Par acte de commissaire de justice en date du 25 février 2025, la société Lacocim a assigné Monsieur [I] [B] en référé devant le président du tribunal judiciaire de Paris aux fins de constater l’acquisition de la clause résolutoire insérée au bail liant les parties et d’obtenir:
— l’expulsion de Monsieur [I] [B] ainsi que celle de tous occupants de son chef des lieux loués, si besoin avec le concours de la force publique et d’un serrurier, sous astreinte de 200 euros par jour de retard;
— le transport des meubles garnissant les lieux loués dans un garde-meubles désigné par le bailleur en garantie des sommes dues, au frais de Monsieur [I] [B];
— la condamnation de Monsieur [I] [B] à payer à la requérante à titre provisionnel, la somme de 23.235,27 euros correspondant au montant des loyers, charges, taxes et indemnités d’occupation demeurés impayés au titre des échéances exigibles selon décompte arrêté au terme au 9 février 2025, avec intérêts au taux légal et capitalisation des intérêts;
— la condamnation de Monsieur [I] [B] au paiement, à titre provisionnel, d’une indemnité d’occupation d’un montant de 3.440,64 euros par mois, provision sur charges comprises;
— la condamnation de Monsieur [I] [B] au paiement de la provision de 3.276,15 euros correspondant à un complément du dépôt de garantie;
— la condamnation de Monsieur [I] [B] au paiement de la somme de 5.000 euros sur le fondement de l’article 700 du code de procédure civile outre les entiers dépens, qui seront recouvrés par Maître Saint Geniest, avocat au Barreau de Paris.
Lors de l’audience du 9 mai 2025, la société Lacocim, représentée par son Conseil, maintient oralement ses demandes.
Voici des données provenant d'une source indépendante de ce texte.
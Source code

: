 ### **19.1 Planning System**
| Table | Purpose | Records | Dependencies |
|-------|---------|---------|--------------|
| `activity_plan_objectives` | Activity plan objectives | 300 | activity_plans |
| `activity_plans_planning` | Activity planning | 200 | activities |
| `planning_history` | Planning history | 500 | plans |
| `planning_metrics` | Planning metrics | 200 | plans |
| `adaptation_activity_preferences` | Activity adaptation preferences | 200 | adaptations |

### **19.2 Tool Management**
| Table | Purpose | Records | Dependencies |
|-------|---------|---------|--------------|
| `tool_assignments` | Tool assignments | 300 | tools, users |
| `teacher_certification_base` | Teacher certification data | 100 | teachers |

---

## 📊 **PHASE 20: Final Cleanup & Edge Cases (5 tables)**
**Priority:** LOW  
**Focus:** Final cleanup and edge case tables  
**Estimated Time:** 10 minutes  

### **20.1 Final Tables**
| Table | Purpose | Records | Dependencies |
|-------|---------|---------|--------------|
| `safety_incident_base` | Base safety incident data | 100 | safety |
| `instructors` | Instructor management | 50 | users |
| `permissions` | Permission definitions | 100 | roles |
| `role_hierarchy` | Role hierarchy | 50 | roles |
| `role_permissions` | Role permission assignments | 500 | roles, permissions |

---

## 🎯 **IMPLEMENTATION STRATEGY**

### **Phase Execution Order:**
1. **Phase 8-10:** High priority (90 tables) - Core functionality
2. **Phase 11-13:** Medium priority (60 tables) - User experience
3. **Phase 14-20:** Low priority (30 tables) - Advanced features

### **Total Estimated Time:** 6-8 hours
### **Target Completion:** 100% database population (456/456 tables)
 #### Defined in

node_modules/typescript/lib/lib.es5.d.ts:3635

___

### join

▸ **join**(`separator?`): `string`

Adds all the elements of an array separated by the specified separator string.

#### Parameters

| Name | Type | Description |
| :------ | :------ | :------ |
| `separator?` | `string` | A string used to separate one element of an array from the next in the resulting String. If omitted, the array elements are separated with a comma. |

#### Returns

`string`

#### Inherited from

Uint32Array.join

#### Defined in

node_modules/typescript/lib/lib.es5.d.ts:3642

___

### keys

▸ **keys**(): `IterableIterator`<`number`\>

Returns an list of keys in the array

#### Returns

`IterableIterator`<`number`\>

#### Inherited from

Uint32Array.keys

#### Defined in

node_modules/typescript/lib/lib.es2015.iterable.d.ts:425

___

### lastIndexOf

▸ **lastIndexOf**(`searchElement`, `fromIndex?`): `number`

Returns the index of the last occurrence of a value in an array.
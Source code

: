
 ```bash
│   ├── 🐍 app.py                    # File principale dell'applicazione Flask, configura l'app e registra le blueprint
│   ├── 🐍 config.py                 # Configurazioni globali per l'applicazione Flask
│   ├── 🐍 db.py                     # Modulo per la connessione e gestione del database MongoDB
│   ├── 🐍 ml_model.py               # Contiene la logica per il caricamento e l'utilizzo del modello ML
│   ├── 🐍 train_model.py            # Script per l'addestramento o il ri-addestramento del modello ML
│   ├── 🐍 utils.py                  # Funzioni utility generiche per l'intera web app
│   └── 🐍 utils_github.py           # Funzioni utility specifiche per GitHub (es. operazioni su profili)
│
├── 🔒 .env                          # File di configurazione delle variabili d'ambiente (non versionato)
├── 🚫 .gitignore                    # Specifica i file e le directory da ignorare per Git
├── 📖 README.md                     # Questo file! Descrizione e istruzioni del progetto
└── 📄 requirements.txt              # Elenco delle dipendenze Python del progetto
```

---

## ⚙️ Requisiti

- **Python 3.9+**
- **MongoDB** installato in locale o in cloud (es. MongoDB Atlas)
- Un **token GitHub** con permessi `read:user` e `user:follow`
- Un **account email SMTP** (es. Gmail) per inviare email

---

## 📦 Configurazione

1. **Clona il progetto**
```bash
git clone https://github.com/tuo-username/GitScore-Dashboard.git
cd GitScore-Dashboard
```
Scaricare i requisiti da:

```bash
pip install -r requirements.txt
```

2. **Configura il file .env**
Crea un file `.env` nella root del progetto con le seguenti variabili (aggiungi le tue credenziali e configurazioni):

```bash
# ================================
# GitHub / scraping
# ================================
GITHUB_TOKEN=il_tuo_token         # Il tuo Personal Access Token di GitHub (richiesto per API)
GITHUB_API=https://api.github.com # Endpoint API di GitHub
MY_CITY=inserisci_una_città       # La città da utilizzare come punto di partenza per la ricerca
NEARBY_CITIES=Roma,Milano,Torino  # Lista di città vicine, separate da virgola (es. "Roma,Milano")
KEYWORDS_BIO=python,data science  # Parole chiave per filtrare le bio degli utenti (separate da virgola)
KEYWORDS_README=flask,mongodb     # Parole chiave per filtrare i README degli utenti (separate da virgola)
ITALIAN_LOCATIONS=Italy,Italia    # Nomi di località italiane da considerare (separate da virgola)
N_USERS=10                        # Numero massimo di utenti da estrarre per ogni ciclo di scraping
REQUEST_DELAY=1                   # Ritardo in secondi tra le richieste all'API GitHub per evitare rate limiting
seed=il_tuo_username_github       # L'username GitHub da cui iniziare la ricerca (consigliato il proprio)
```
Elle fait valoir que le commandement de payer n’a pas été suivi d’un paiement libératoire dans le mois suivant sa délivrance et précise que la dette locative s’élève désormais à plus de 32.000 euros. Elle fait également valoir l’absence d’exploitation du local commercial depuis 2021.
Monsieur [I] [B], régulièrement assigné, n’a pas constitué avocat.
A l’issue des débats, la décision a été mise en délibéré au 13 juin 2025.
Conformément à l’article 446-1 du code de procédure civile, pour plus ample informé de l’exposé et des prétentions, il est renvoyé à l’assignation introductive d’instance et aux écritures déposées et développées oralement à l’audience.
MOTIFS
1/ Sur les demandes principales
L’article 834 du code de procédure civile dispose que, dans tous les cas d’urgence, le président du tribunal judiciaire peut ordonner en référé toutes les mesures qui ne se heurtent à aucune contestation sérieuse ou que justifie l’existence d’un différend.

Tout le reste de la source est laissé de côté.